(EXERCISE): Each record below should be returned word for word, with no pictures included.

=== Begin Enclosure ===

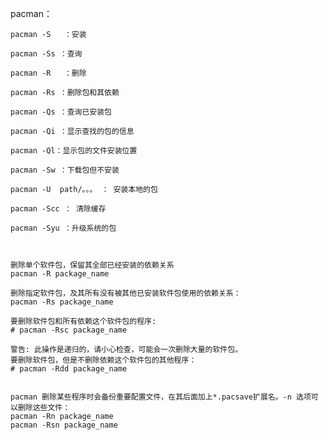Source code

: pacman：

	pacman -S   ：安装

	pacman -Ss ：查询

	pacman -R   ：删除

	pacman -Rs ：删除包和其依赖

	pacman -Qs ：查询已安装包

	pacman -Qi ：显示查找的包的信息

	pacman -Ql：显示包的文件安装位置

	pacman -Sw ：下载包但不安装

	pacman -U  path/。。。 ： 安装本地的包

	pacman -Scc ： 清除缓存

	pacman -Syu ：升级系统的包



	删除单个软件包，保留其全部已经安装的依赖关系
	pacman -R package_name

	删除指定软件包，及其所有没有被其他已安装软件包使用的依赖关系：
	pacman -Rs package_name

	要删除软件包和所有依赖这个软件包的程序:
	# pacman -Rsc package_name

	警告: 此操作是递归的，请小心检查，可能会一次删除大量的软件包。
	要删除软件包，但是不删除依赖这个软件包的其他程序：
	# pacman -Rdd package_name


	pacman 删除某些程序时会备份重要配置文件，在其后面加上*.pacsave扩展名。-n 选项可以删除这些文件：
	pacman -Rn package_name
	pacman -Rsn package_name
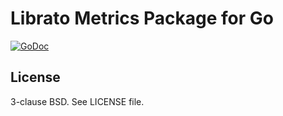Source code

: Librato Metrics Package for Go
==============================

[![GoDoc](https://godoc.org/github.com/samuel/go-librato?status.svg)](https://godoc.org/github.com/samuel/go-librato)

License
-------

3-clause BSD. See LICENSE file.
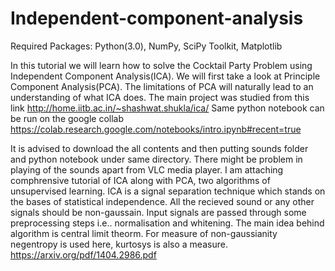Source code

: # Independent-component-analysis
Required Packages: Python(3.0), NumPy, SciPy Toolkit, Matplotlib

In this tutorial we will learn how to solve the Cocktail Party Problem using Independent Component Analysis(ICA). We will first take a look at Principle Component Analysis(PCA). The limitations of PCA will naturally lead to an understanding of what ICA does.
The main project was studied from this link http://home.iitb.ac.in/~shashwat.shukla/ica/
Same python notebook can be run on the google collab  https://colab.research.google.com/notebooks/intro.ipynb#recent=true

It is advised to download the all contents and then putting sounds folder and python notebook under same directory. There might be problem in playing of the sounds apart from VLC media player. 
I am attaching comphrensive tutorial of ICA along with PCA, two algorithms of unsupervised learning. ICA is a signal separation technique which stands on the bases of statistical independence. 
All the recieved sound or any other signals should be non-gaussain. Input signals are passed through some preprocessing steps i.e.. normalisation and whitening. The main idea behind algorithm is central limit theorm. 
For measure of non-gaussianity negentropy is used here, kurtosys is also a measure. 
https://arxiv.org/pdf/1404.2986.pdf
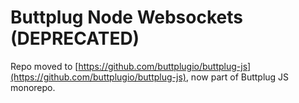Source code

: # Buttplug Node Websockets (DEPRECATED)

Repo moved to
[https://github.com/buttplugio/buttplug-js](https://github.com/buttplugio/buttplug-js),
now part of Buttplug JS monorepo.
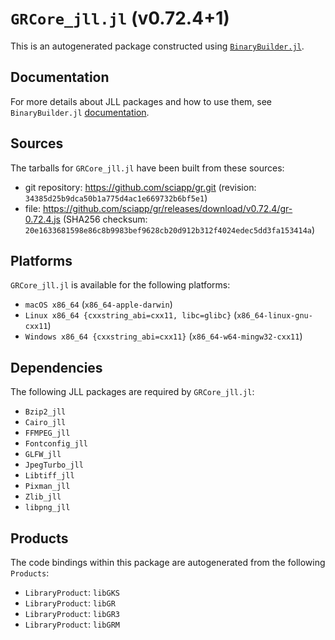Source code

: # `GRCore_jll.jl` (v0.72.4+1)

This is an autogenerated package constructed using [`BinaryBuilder.jl`](https://github.com/JuliaPackaging/BinaryBuilder.jl).

## Documentation

For more details about JLL packages and how to use them, see `BinaryBuilder.jl` [documentation](https://docs.binarybuilder.org/stable/jll/).

## Sources

The tarballs for `GRCore_jll.jl` have been built from these sources:

* git repository: https://github.com/sciapp/gr.git (revision: `34385d25b9dca50b1a775d4ac1e669732b6bf5e1`)
* file: https://github.com/sciapp/gr/releases/download/v0.72.4/gr-0.72.4.js (SHA256 checksum: `20e1633681598e86c8b9983bef9628cb20d912b312f4024edec5dd3fa153414a`)

## Platforms

`GRCore_jll.jl` is available for the following platforms:

* `macOS x86_64` (`x86_64-apple-darwin`)
* `Linux x86_64 {cxxstring_abi=cxx11, libc=glibc}` (`x86_64-linux-gnu-cxx11`)
* `Windows x86_64 {cxxstring_abi=cxx11}` (`x86_64-w64-mingw32-cxx11`)

## Dependencies

The following JLL packages are required by `GRCore_jll.jl`:

* `Bzip2_jll`
* `Cairo_jll`
* `FFMPEG_jll`
* `Fontconfig_jll`
* `GLFW_jll`
* `JpegTurbo_jll`
* `Libtiff_jll`
* `Pixman_jll`
* `Zlib_jll`
* `libpng_jll`

## Products

The code bindings within this package are autogenerated from the following `Products`:

* `LibraryProduct`: `libGKS`
* `LibraryProduct`: `libGR`
* `LibraryProduct`: `libGR3`
* `LibraryProduct`: `libGRM`
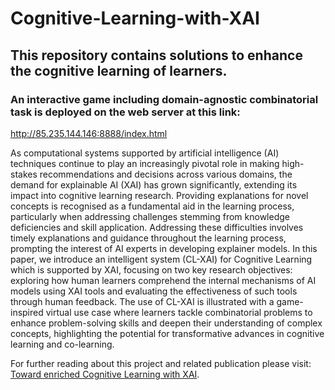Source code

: # Cognitive-Learning-with-XAI
## This repository contains solutions to enhance the cognitive learning of learners.

### An interactive game including domain-agnostic combinatorial task is deployed on the web server at this link:
http://85.235.144.146:8888/index.html

As computational systems supported by artificial intelligence (AI) techniques continue to play an increasingly pivotal role
in making high-stakes recommendations and decisions across various domains, the demand for explainable AI (XAI) has grown 
significantly, extending its impact into cognitive learning research. Providing explanations for novel concepts is recognised 
as a fundamental aid in the learning process, particularly when addressing challenges stemming from knowledge deficiencies and
skill application. Addressing these difficulties involves timely explanations and guidance throughout the learning process, 
prompting the interest of AI experts in developing explainer models. In this paper, we introduce an intelligent system (CL-XAI)
for Cognitive Learning which is supported by XAI, focusing on two key research objectives: exploring how human learners comprehend
the internal mechanisms of AI models using XAI tools and evaluating the effectiveness of such tools through human feedback. 
The use of CL-XAI is illustrated with a game-inspired virtual use case where learners tackle combinatorial problems to enhance
problem-solving skills and deepen their understanding of complex concepts, highlighting the potential for transformative advances
in cognitive learning and co-learning.

For further reading about this project and related publication please visit:
[Toward enriched Cognitive Learning with XAI](https://arxiv.org/abs/2312.12290).



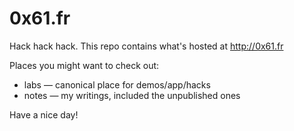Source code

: 0x61.fr
=======

Hack hack hack.
This repo contains what's hosted at http://0x61.fr

Places you might want to check out: 

* labs — canonical place for demos/app/hacks
* notes — my writings, included the unpublished ones

Have a nice day!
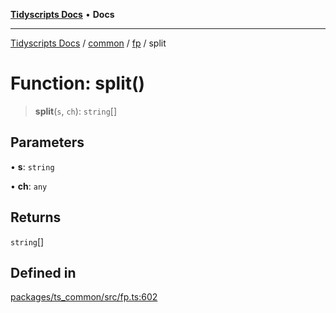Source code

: [**Tidyscripts Docs**](../../../../../README.md) • **Docs**

***

[Tidyscripts Docs](../../../../../globals.md) / [common](../../../README.md) / [fp](../README.md) / split

# Function: split()

> **split**(`s`, `ch`): `string`[]

## Parameters

• **s**: `string`

• **ch**: `any`

## Returns

`string`[]

## Defined in

[packages/ts\_common/src/fp.ts:602](https://github.com/sheunaluko/tidyscripts/blob/master/packages/ts_common/src/fp.ts#L602)
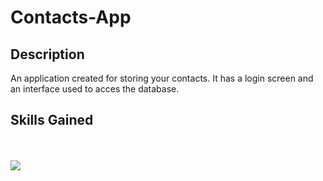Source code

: # Contacts-App
## Description
An application created for storing your contacts. It has a login screen and an interface used to acces the database.
## Skills Gained
<br>
<br>
<img src="https://s3.gifyu.com/images/2021-05-21-13-20-1657aa4282d98732b4.gif"></img>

=== End Enclosure ===

(SOLUTION FOR THIS PROBLEM):
Source code

: pacman：

	pacman -S   ：安装

	pacman -Ss ：查询

	pacman -R   ：删除

	pacman -Rs ：删除包和其依赖

	pacman -Qs ：查询已安装包

	pacman -Qi ：显示查找的包的信息

	pacman -Ql：显示包的文件安装位置

	pacman -Sw ：下载包但不安装

	pacman -U  path/。。。 ： 安装本地的包

	pacman -Scc ： 清除缓存

	pacman -Syu ：升级系统的包



	删除单个软件包，保留其全部已经安装的依赖关系
	pacman -R package_name

	删除指定软件包，及其所有没有被其他已安装软件包使用的依赖关系：
	pacman -Rs package_name

	要删除软件包和所有依赖这个软件包的程序:
	# pacman -Rsc package_name

	警告: 此操作是递归的，请小心检查，可能会一次删除大量的软件包。
	要删除软件包，但是不删除依赖这个软件包的其他程序：
	# pacman -Rdd package_name


	pacman 删除某些程序时会备份重要配置文件，在其后面加上*.pacsave扩展名。-n 选项可以删除这些文件：
	pacman -Rn package_name
	pacman -Rsn package_name
Source code

: Librato Metrics Package for Go
==============================

[![GoDoc](https://godoc.org/github.com/samuel/go-librato?status.svg)](https://godoc.org/github.com/samuel/go-librato)

License
-------

3-clause BSD. See LICENSE file.
Source code

: # Independent-component-analysis
Required Packages: Python(3.0), NumPy, SciPy Toolkit, Matplotlib

In this tutorial we will learn how to solve the Cocktail Party Problem using Independent Component Analysis(ICA). We will first take a look at Principle Component Analysis(PCA). The limitations of PCA will naturally lead to an understanding of what ICA does.
The main project was studied from this link http://home.iitb.ac.in/~shashwat.shukla/ica/
Same python notebook can be run on the google collab  https://colab.research.google.com/notebooks/intro.ipynb#recent=true

It is advised to download the all contents and then putting sounds folder and python notebook under same directory. There might be problem in playing of the sounds apart from VLC media player. 
I am attaching comphrensive tutorial of ICA along with PCA, two algorithms of unsupervised learning. ICA is a signal separation technique which stands on the bases of statistical independence. 
All the recieved sound or any other signals should be non-gaussain. Input signals are passed through some preprocessing steps i.e.. normalisation and whitening. The main idea behind algorithm is central limit theorm. 
For measure of non-gaussianity negentropy is used here, kurtosys is also a measure. 
https://arxiv.org/pdf/1404.2986.pdf
Source code

: # Buttplug Node Websockets (DEPRECATED)

Repo moved to
[https://github.com/buttplugio/buttplug-js](https://github.com/buttplugio/buttplug-js),
now part of Buttplug JS monorepo.
Source code

: # `GRCore_jll.jl` (v0.72.4+1)

This is an autogenerated package constructed using [`BinaryBuilder.jl`](https://github.com/JuliaPackaging/BinaryBuilder.jl).

## Documentation

For more details about JLL packages and how to use them, see `BinaryBuilder.jl` [documentation](https://docs.binarybuilder.org/stable/jll/).

## Sources

The tarballs for `GRCore_jll.jl` have been built from these sources:

* git repository: https://github.com/sciapp/gr.git (revision: `34385d25b9dca50b1a775d4ac1e669732b6bf5e1`)
* file: https://github.com/sciapp/gr/releases/download/v0.72.4/gr-0.72.4.js (SHA256 checksum: `20e1633681598e86c8b9983bef9628cb20d912b312f4024edec5dd3fa153414a`)

## Platforms

`GRCore_jll.jl` is available for the following platforms:

* `macOS x86_64` (`x86_64-apple-darwin`)
* `Linux x86_64 {cxxstring_abi=cxx11, libc=glibc}` (`x86_64-linux-gnu-cxx11`)
* `Windows x86_64 {cxxstring_abi=cxx11}` (`x86_64-w64-mingw32-cxx11`)

## Dependencies

The following JLL packages are required by `GRCore_jll.jl`:

* `Bzip2_jll`
* `Cairo_jll`
* `FFMPEG_jll`
* `Fontconfig_jll`
* `GLFW_jll`
* `JpegTurbo_jll`
* `Libtiff_jll`
* `Pixman_jll`
* `Zlib_jll`
* `libpng_jll`

## Products

The code bindings within this package are autogenerated from the following `Products`:

* `LibraryProduct`: `libGKS`
* `LibraryProduct`: `libGR`
* `LibraryProduct`: `libGR3`
* `LibraryProduct`: `libGRM`
Source code

: # Cognitive-Learning-with-XAI
## This repository contains solutions to enhance the cognitive learning of learners.

### An interactive game including domain-agnostic combinatorial task is deployed on the web server at this link:
http://85.235.144.146:8888/index.html

As computational systems supported by artificial intelligence (AI) techniques continue to play an increasingly pivotal role
in making high-stakes recommendations and decisions across various domains, the demand for explainable AI (XAI) has grown 
significantly, extending its impact into cognitive learning research. Providing explanations for novel concepts is recognised 
as a fundamental aid in the learning process, particularly when addressing challenges stemming from knowledge deficiencies and
skill application. Addressing these difficulties involves timely explanations and guidance throughout the learning process, 
prompting the interest of AI experts in developing explainer models. In this paper, we introduce an intelligent system (CL-XAI)
for Cognitive Learning which is supported by XAI, focusing on two key research objectives: exploring how human learners comprehend
the internal mechanisms of AI models using XAI tools and evaluating the effectiveness of such tools through human feedback. 
The use of CL-XAI is illustrated with a game-inspired virtual use case where learners tackle combinatorial problems to enhance
problem-solving skills and deepen their understanding of complex concepts, highlighting the potential for transformative advances
in cognitive learning and co-learning.

For further reading about this project and related publication please visit:
[Toward enriched Cognitive Learning with XAI](https://arxiv.org/abs/2312.12290).



Source code

: 0x61.fr
=======

Hack hack hack.
This repo contains what's hosted at http://0x61.fr

Places you might want to check out: 

* labs — canonical place for demos/app/hacks
* notes — my writings, included the unpublished ones

Have a nice day!
Source code

: [**Tidyscripts Docs**](../../../../../README.md) • **Docs**

***

[Tidyscripts Docs](../../../../../globals.md) / [common](../../../README.md) / [fp](../README.md) / split

# Function: split()

> **split**(`s`, `ch`): `string`[]

## Parameters

• **s**: `string`

• **ch**: `any`

## Returns

`string`[]

## Defined in

[packages/ts\_common/src/fp.ts:602](https://github.com/sheunaluko/tidyscripts/blob/master/packages/ts_common/src/fp.ts#L602)
Source code

: # Contacts-App
## Description
An application created for storing your contacts. It has a login screen and an interface used to acces the database.
## Skills Gained
<br>
<br>
<img src="https://s3.gifyu.com/images/2021-05-21-13-20-1657aa4282d98732b4.gif"></img>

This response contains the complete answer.